Taking over projects from someone, I got a list of identifiers for expression data annotated with prokka as shown as below
PNJECBGM_02289 gnl|Prokka|PNJECBGM_42
PNJECBGM_02290 gnl|Prokka|PNJECBGM_42
BKKAOALG_00637 gnl|Prokka|BKKAOALG_9
and something that show the locus tag, CDS and products...
ID=BPFNMOJC_00555_gene;Name=hisZ_2;gene=hisZ_2;locus_tag=BPFNMOJC_00555
Does anyone has any suggestion on how can i find out the name of the prokaryotes that own this protein/genes identifiers?
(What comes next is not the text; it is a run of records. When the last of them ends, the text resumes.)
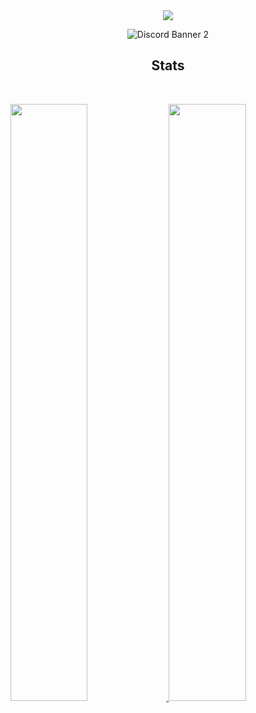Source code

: 
<div align="center">
<a href="https://discord.com/users/758693690029113384">
  <img src="https://lanyard.cnrad.dev/api/758693690029113384?theme=light&bg=F4BFC7&borderRadius=15px&animated=true&idleMessage=Goats%20are%20like%20mushrooms,%20if%20you%20shoot%20a%20duck%20I'm%20scared%20of%20toasters.">
</a>

![Discord Banner 2](https://discordapp.com/api/guilds/690991422983241728/widget.png?style=banner2)

## Stats
<br/>
<p align="left">
  <a href="/">
  <img width="49.5%" src="https://github-readme-stats.vercel.app/api?username=ashroyxi&count_private=true&show_icons=true&theme=tokyonight" />
    <img width="49.5%" src="https://github-readme-streak-stats.herokuapp.com/?user=ashroyxi&theme=dracula&hide_border=true" />
  </a>
</p>
<br>
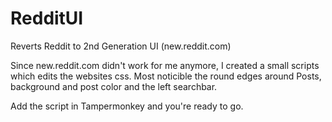 # RedditUI
Reverts Reddit to 2nd Generation UI (new.reddit.com)

Since new.reddit.com didn't work for me anymore, I created a small scripts which edits the websites css.
Most noticible the round edges around Posts, background and post color and the left searchbar.

Add the script in Tampermonkey and you're ready to go.
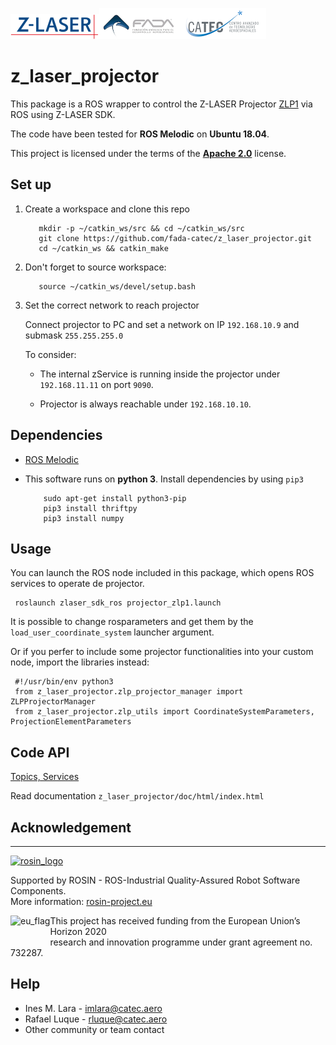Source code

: ![ZLASER](./images/ZLASER.png)![FADA](./images/FADA.png)![CATEC](./images/CATEC.png)

# z_laser_projector

This package is a ROS wrapper to control the Z-LASER Projector [ZLP1]((https://z-laser.com/en/product/laser-projector/zlp1/)) via ROS using Z-LASER SDK.

The code have been tested for **ROS Melodic** on **Ubuntu 18.04**.

This project is licensed under the terms of the [**Apache 2.0**](https://www.apache.org/licenses/LICENSE-2.0) license.

## Set up

1. Create a workspace and clone this repo

          mkdir -p ~/catkin_ws/src && cd ~/catkin_ws/src
          git clone https://github.com/fada-catec/z_laser_projector.git
          cd ~/catkin_ws && catkin_make
     
2. Don't forget to source workspace:

          source ~/catkin_ws/devel/setup.bash

3. Set the correct network to reach projector

     Connect projector to PC and set a network on IP `192.168.10.9` and submask `255.255.255.0`

     To consider:

     - The internal zService is running inside the projector under `192.168.11.11` on port `9090`.

     - Projector is always reachable under `192.168.10.10`. 

## Dependencies
   
- [ROS Melodic](http://wiki.ros.org/melodic/Installation/Ubuntu)

- This software runs on **python 3**. Install dependencies by using `pip3`

          sudo apt-get install python3-pip
          pip3 install thriftpy
          pip3 install numpy

## Usage

You can launch the ROS node included in this package, which opens ROS services to operate de projector. 

     roslaunch zlaser_sdk_ros projector_zlp1.launch

It is possible to change rosparameters and get them by the `load_user_coordinate_system` launcher argument.

Or if you perfer to include some projector functionalities into your custom node, import the libraries instead:

     #!/usr/bin/env python3
     from z_laser_projector.zlp_projector_manager import ZLPProjectorManager
     from z_laser_projector.zlp_utils import CoordinateSystemParameters, ProjectionElementParameters

## Code API

[Topics, Services](http://wiki.ros.org/z_laser_projector#Code_API)

Read documentation `z_laser_projector/doc/html/index.html`

## Acknowledgement

***
<!-- 
    ROSIN acknowledgement from the ROSIN press kit
    @ https://github.com/rosin-project/press_kit
-->

<a href="http://rosin-project.eu">
  <img src="http://rosin-project.eu/wp-content/uploads/rosin_ack_logo_wide.png" 
       alt="rosin_logo" height="60" >
</a>

Supported by ROSIN - ROS-Industrial Quality-Assured Robot Software Components.  
More information: <a href="http://rosin-project.eu">rosin-project.eu</a>

<img src="http://rosin-project.eu/wp-content/uploads/rosin_eu_flag.jpg" 
     alt="eu_flag" height="45" align="left" >  

This project has received funding from the European Union’s Horizon 2020  
research and innovation programme under grant agreement no. 732287. 

## Help

* Ines M. Lara - imlara@catec.aero
* Rafael Luque - rluque@catec.aero
* Other community or team contact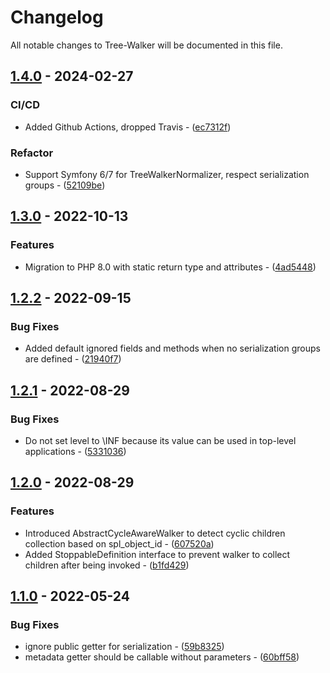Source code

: # Changelog

All notable changes to Tree-Walker will be documented in this file.

## [1.4.0](https://github.com/rezozero/tree-walker/compare/1.3.0...1.4.0) - 2024-02-27

### CI/CD

- Added Github Actions, dropped Travis - ([ec7312f](https://github.com/rezozero/tree-walker/commit/ec7312fa0ea85bc5ef56d8b0a27d1dabc05a9576))

### Refactor

- Support Symfony 6/7 for TreeWalkerNormalizer, respect serialization groups - ([52109be](https://github.com/rezozero/tree-walker/commit/52109be5710061a4cf30cb896c3efdbb42489199))

## [1.3.0](https://github.com/rezozero/tree-walker/compare/1.2.2...1.3.0) - 2022-10-13

### Features

- Migration to PHP 8.0 with static return type and attributes - ([4ad5448](https://github.com/rezozero/tree-walker/commit/4ad54486cf284bc59be2fe09d8a79d60f3a47206))

## [1.2.2](https://github.com/rezozero/tree-walker/compare/1.2.1...1.2.2) - 2022-09-15

### Bug Fixes

- Added default ignored fields and methods when no serialization groups are defined - ([21940f7](https://github.com/rezozero/tree-walker/commit/21940f76c479aef99c93c4b63a45c679d1a7818c))

## [1.2.1](https://github.com/rezozero/tree-walker/compare/1.2.0...1.2.1) - 2022-08-29

### Bug Fixes

- Do not set level to \INF because its value can be used in top-level applications - ([5331036](https://github.com/rezozero/tree-walker/commit/53310366976f6e7b5a7dbe36994a918e629a865a))

## [1.2.0](https://github.com/rezozero/tree-walker/compare/1.1.0...1.2.0) - 2022-08-29

### Features

- Introduced AbstractCycleAwareWalker to detect cyclic children collection based on spl_object_id - ([607520a](https://github.com/rezozero/tree-walker/commit/607520a00f8c084252d31e51f7ca9b7f9b4fe50a))
- Added StoppableDefinition interface to prevent walker to collect children after being invoked - ([b1fd429](https://github.com/rezozero/tree-walker/commit/b1fd429336d4b10bfe71498b84c494eaf6b8eee8))

## [1.1.0](https://github.com/rezozero/tree-walker/compare/1.0.6...1.1.0) - 2022-05-24

### Bug Fixes

- ignore public getter for serialization - ([59b8325](https://github.com/rezozero/tree-walker/commit/59b8325fca4a4d6066a6b03e83d02aed0904b196))
- metadata getter should be callable without parameters - ([60bff58](https://github.com/rezozero/tree-walker/commit/60bff582a8aed41aa53b541002e8257435fa187c))

<!-- generated by git-cliff -->
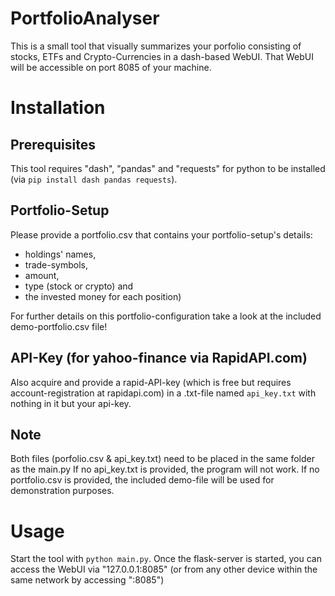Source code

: # PortfolioAnalyser

This is a small tool that visually summarizes your porfolio consisting of stocks, ETFs and Crypto-Currencies in a dash-based WebUI.
That WebUI will be accessible on port 8085 of your machine.

# Installation

## Prerequisites

This tool requires "dash", "pandas" and "requests" for python to be installed (via `pip install dash pandas requests`).

## Portfolio-Setup

Please provide a portfolio.csv that contains your portfolio-setup's details: 

  - holdings' names, 
  - trade-symbols, 
  - amount, 
  - type (stock or crypto) and 
  - the invested money for each position)
  
 For further details on this portfolio-configuration take a look at the included demo-portfolio.csv file!
 
## API-Key (for yahoo-finance via RapidAPI.com)
 
Also acquire and provide a rapid-API-key (which is free but requires account-registration at rapidapi.com) in a .txt-file named `api_key.txt` with nothing in it but your api-key.

## Note
 
Both files (porfolio.csv & api_key.txt) need to be placed in the same folder as the main.py
If no api_key.txt is provided, the program will not work. If no portfolio.csv is provided, the included demo-file will be used for demonstration purposes.


# Usage

Start the tool with `python main.py`. Once the flask-server is started, you can access the WebUI via "127.0.0.1:8085" (or from any other device within the same network by accessing "<server-IP>:8085")
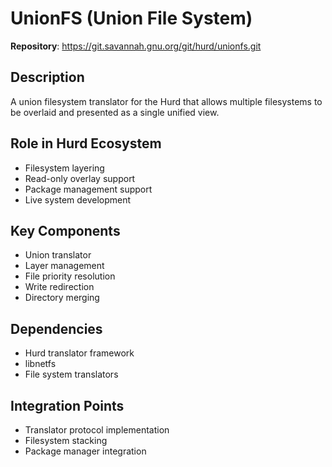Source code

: # UnionFS (Union File System)

**Repository**: https://git.savannah.gnu.org/git/hurd/unionfs.git

## Description
A union filesystem translator for the Hurd that allows multiple filesystems to be overlaid and presented as a single unified view.

## Role in Hurd Ecosystem
- Filesystem layering
- Read-only overlay support
- Package management support
- Live system development

## Key Components
- Union translator
- Layer management
- File priority resolution
- Write redirection
- Directory merging

## Dependencies
- Hurd translator framework
- libnetfs
- File system translators

## Integration Points
- Translator protocol implementation
- Filesystem stacking
- Package manager integration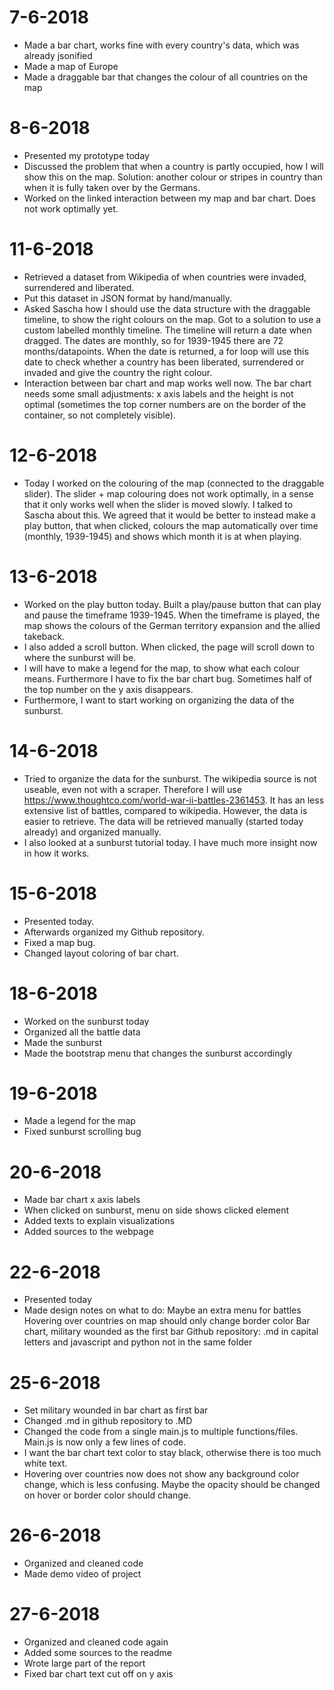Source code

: # 7-6-2018
- Made a bar chart, works fine with every country's data, which was already jsonified
- Made a map of Europe
- Made a draggable bar that changes the colour of all countries on the map

# 8-6-2018
- Presented my prototype today
- Discussed the problem that when a country is partly occupied, how I will show this on the map.
  Solution: another colour or stripes in country than when it is fully taken over by the Germans.
- Worked on the linked interaction between my map and bar chart. Does not work optimally yet.

# 11-6-2018
- Retrieved a dataset from Wikipedia of when countries were invaded, surrendered and liberated.
- Put this dataset in JSON format by hand/manually.
- Asked Sascha how I should use the data structure with the draggable timeline,
to show the right colours on the map. Got to a solution to use a custom labelled monthly timeline.
The timeline will return a date when dragged. The dates are monthly, so for 1939-1945 there are 72 months/datapoints. When the date is returned, a for loop will use this date to check whether a country has been liberated, surrendered or invaded and give the country the right colour.
- Interaction between bar chart and map works well now. The bar chart needs some small adjustments: x axis labels and the height is not optimal (sometimes the top corner numbers are on the border of the container, so not completely visible).

# 12-6-2018
- Today I worked on the colouring of the map (connected to the draggable slider).
The slider + map colouring does not work optimally, in a sense that it only works well when
the slider is moved slowly. I talked to Sascha about this. We agreed that it would be better
to instead make a play button, that when clicked, colours the map automatically over time
(monthly, 1939-1945) and shows which month it is at when playing.

# 13-6-2018
- Worked on the play button today. Built a play/pause button that can play and pause the timeframe 1939-1945.
When the timeframe is played, the map shows the colours of the German territory expansion and the allied takeback.
- I also added a scroll button. When clicked, the page will scroll down to where the sunburst will be.
- I will have to make a legend for the map, to show what each colour means.
Furthermore I have to fix the bar chart bug. Sometimes half of the top number on the y axis disappears.
- Furthermore, I want to start working on organizing the data of the sunburst.

# 14-6-2018
- Tried to organize the data for the sunburst. The wikipedia source is not useable, even not with a scraper.
Therefore I will use https://www.thoughtco.com/world-war-ii-battles-2361453. It has an less extensive list of battles, compared to wikipedia.
However, the data is easier to retrieve. The data will be retrieved manually (started today already) and organized manually.
- I also looked at a sunburst tutorial today. I have much more insight now in how it works.

# 15-6-2018
- Presented today.
- Afterwards organized my Github repository.
- Fixed a map bug.
- Changed layout coloring of bar chart.

# 18-6-2018
- Worked on the sunburst today
- Organized all the battle data
- Made the sunburst
- Made the bootstrap menu that changes the sunburst accordingly

# 19-6-2018
- Made a legend for the map
- Fixed sunburst scrolling bug

# 20-6-2018
- Made bar chart x axis labels
- When clicked on sunburst, menu on side shows clicked element
- Added texts to explain visualizations
- Added sources to the webpage

# 22-6-2018
- Presented today
- Made design notes on what to do:
  Maybe an extra menu for battles
  Hovering over countries on map should only change border color
  Bar chart, military wounded as the first bar
  Github repository: .md in capital letters and javascript and python not in the same folder

# 25-6-2018
- Set military wounded in bar chart as first bar
- Changed .md in github repository to .MD
- Changed the code from a single main.js to multiple functions/files. Main.js is now only a few lines of code.
- I want the bar chart text color to stay black, otherwise there is too much white text.
- Hovering over countries now does not show any background color change, which is less confusing.
  Maybe the opacity should be changed on hover or border color should change.

# 26-6-2018
- Organized and cleaned code  
- Made demo video of project

# 27-6-2018
- Organized and cleaned code again
- Added some sources to the readme
- Wrote large part of the report
- Fixed bar chart text cut off on y axis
I tried Uniprot, Genbank, esearch from NCBI, PFAM database and i got nothing in return? I looked at the gbk files as well but it is absolutely not helpful:
VERSION:
KEYWORDS:
.
SOURCE: Genus species
ORGANISM : Genus species
Unclassified.
COMMENT Annotated using prokka 1.14.6 from https://github.com/tseemann/prokka.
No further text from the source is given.